Proxy by Alex London
My rating: 4 of 5 stars
In Proxy, the best kind of entertainment doesn't sacrifice action or thrills to world building or a YA-typical romance plot. It jumps right into the action from the beginning, and keeps it coming.
Characters were real and diverse. Refreshingly free from stereotypes. Friendships between the characters, and even the characters themselves, develop so naturally that it redefines what I've always thought of the genre. YA that reaches beyond--with writing quality and layering that shouldn't be thought of as being among the torrent of other recycled YA stories out there. Amazing character development will have you thinking one thing about the character at the beginning, and something completely different at the end.
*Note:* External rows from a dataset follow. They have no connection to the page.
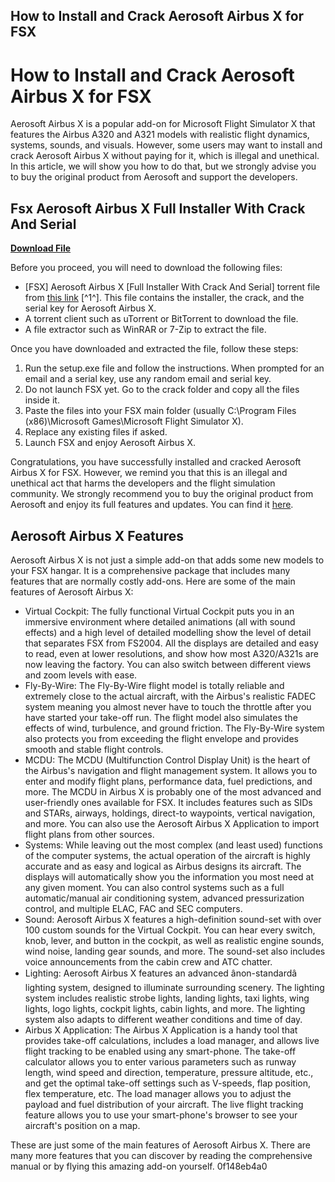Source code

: ## How to Install and Crack Aerosoft Airbus X for FSX

  
# How to Install and Crack Aerosoft Airbus X for FSX
 
Aerosoft Airbus X is a popular add-on for Microsoft Flight Simulator X that features the Airbus A320 and A321 models with realistic flight dynamics, systems, sounds, and visuals. However, some users may want to install and crack Aerosoft Airbus X without paying for it, which is illegal and unethical. In this article, we will show you how to do that, but we strongly advise you to buy the original product from Aerosoft and support the developers.
 
## Fsx Aerosoft Airbus X Full Installer With Crack And Serial


[**Download File**](https://www.google.com/url?q=https%3A%2F%2Furluso.com%2F2tKCeW&sa=D&sntz=1&usg=AOvVaw08hzXz6-Ffi3k1t7RzlZou)

 
Before you proceed, you will need to download the following files:
 
- [FSX] Aerosoft Airbus X [Full Installer With Crack And Serial] torrent file from [this link](https://lidsmymeres.mystrikingly.com/blog/fsx-aerosoft-airbus-x-full-installer-with-crack-and-serial-downloadl) [^1^]. This file contains the installer, the crack, and the serial key for Aerosoft Airbus X.
- A torrent client such as uTorrent or BitTorrent to download the file.
- A file extractor such as WinRAR or 7-Zip to extract the file.

Once you have downloaded and extracted the file, follow these steps:

1. Run the setup.exe file and follow the instructions. When prompted for an email and a serial key, use any random email and serial key.
2. Do not launch FSX yet. Go to the crack folder and copy all the files inside it.
3. Paste the files into your FSX main folder (usually C:\Program Files (x86)\Microsoft Games\Microsoft Flight Simulator X).
4. Replace any existing files if asked.
5. Launch FSX and enjoy Aerosoft Airbus X.

Congratulations, you have successfully installed and cracked Aerosoft Airbus X for FSX. However, we remind you that this is an illegal and unethical act that harms the developers and the flight simulation community. We strongly recommend you to buy the original product from Aerosoft and enjoy its full features and updates. You can find it [here](https://www.aerosoft.com/en/flight-simulation/flight-simulator-x-steam/aircraft/1019/airbus-a320/a321).
  
## Aerosoft Airbus X Features
 
Aerosoft Airbus X is not just a simple add-on that adds some new models to your FSX hangar. It is a comprehensive package that includes many features that are normally costly add-ons. Here are some of the main features of Aerosoft Airbus X:

- Virtual Cockpit: The fully functional Virtual Cockpit puts you in an immersive environment where detailed animations (all with sound effects) and a high level of detailed modelling show the level of detail that separates FSX from FS2004. All the displays are detailed and easy to read, even at lower resolutions, and show how most A320/A321s are now leaving the factory. You can also switch between different views and zoom levels with ease.
- Fly-By-Wire: The Fly-By-Wire flight model is totally reliable and extremely close to the actual aircraft, with the Airbus's realistic FADEC system meaning you almost never have to touch the throttle after you have started your take-off run. The flight model also simulates the effects of wind, turbulence, and ground friction. The Fly-By-Wire system also protects you from exceeding the flight envelope and provides smooth and stable flight controls.
- MCDU: The MCDU (Multifunction Control Display Unit) is the heart of the Airbus's navigation and flight management system. It allows you to enter and modify flight plans, performance data, fuel predictions, and more. The MCDU in Airbus X is probably one of the most advanced and user-friendly ones available for FSX. It includes features such as SIDs and STARs, airways, holdings, direct-to waypoints, vertical navigation, and more. You can also use the Aerosoft Airbus X Application to import flight plans from other sources.
- Systems: While leaving out the most complex (and least used) functions of the computer systems, the actual operation of the aircraft is highly accurate and as easy and logical as Airbus designs its aircraft. The displays will automatically show you the information you most need at any given moment. You can also control systems such as a full automatic/manual air conditioning system, advanced pressurization control, and multiple ELAC, FAC and SEC computers.
- Sound: Aerosoft Airbus X features a high-definition sound-set with over 100 custom sounds for the Virtual Cockpit. You can hear every switch, knob, lever, and button in the cockpit, as well as realistic engine sounds, wind noise, landing gear sounds, and more. The sound-set also includes voice announcements from the cabin crew and ATC chatter.
- Lighting: Aerosoft Airbus X features an advanced ânon-standardâ lighting system, designed to illuminate surrounding scenery. The lighting system includes realistic strobe lights, landing lights, taxi lights, wing lights, logo lights, cockpit lights, cabin lights, and more. The lighting system also adapts to different weather conditions and time of day.
- Airbus X Application: The Airbus X Application is a handy tool that provides take-off calculations, includes a load manager, and allows live flight tracking to be enabled using any smart-phone. The take-off calculator allows you to enter various parameters such as runway length, wind speed and direction, temperature, pressure altitude, etc., and get the optimal take-off settings such as V-speeds, flap position, flex temperature, etc. The load manager allows you to adjust the payload and fuel distribution of your aircraft. The live flight tracking feature allows you to use your smart-phone's browser to see your aircraft's position on a map.

These are just some of the main features of Aerosoft Airbus X. There are many more features that you can discover by reading the comprehensive manual or by flying this amazing add-on yourself.
 0f148eb4a0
This happened with such finesse in Proxy, that you can't help but admire how smoothly the author changed the game.
While this book is excellently multi-layered, at times the social commentary and overtones overshadow the plot. Amid all the action and twists, there is a lot of questioning and issues being addressed. The characters are constantly grappling with these huge social constructs, and sometimes it feels a little overwhelming. However, this book has an introspective quality that is rare in Young Adult literature. Self examination and character development usually gets lost in the fast paced action or the romance aspects, but in Proxy it shines gloriously through. Here's some gems that really showcase that quality:
"Sarcasm was the easy expression of an empty mind. It carried no information, nothing he could learn except that Knox was an a--, which he knew already. The knowledge wasn't useful."
"This girl contained that girl. Whoever she was was also whoever she had been. The same was true for him, he guessed. He wondered if anyone really ever changed, or if stuff just piled on and on, covering up, but never erasing all the different parts. How deep would you have to dig to find who you started out as?"
This series-starter has both the entertainment and thought-provoking factors . . . I'm excited to see if the author can keep it up for the rest of the series.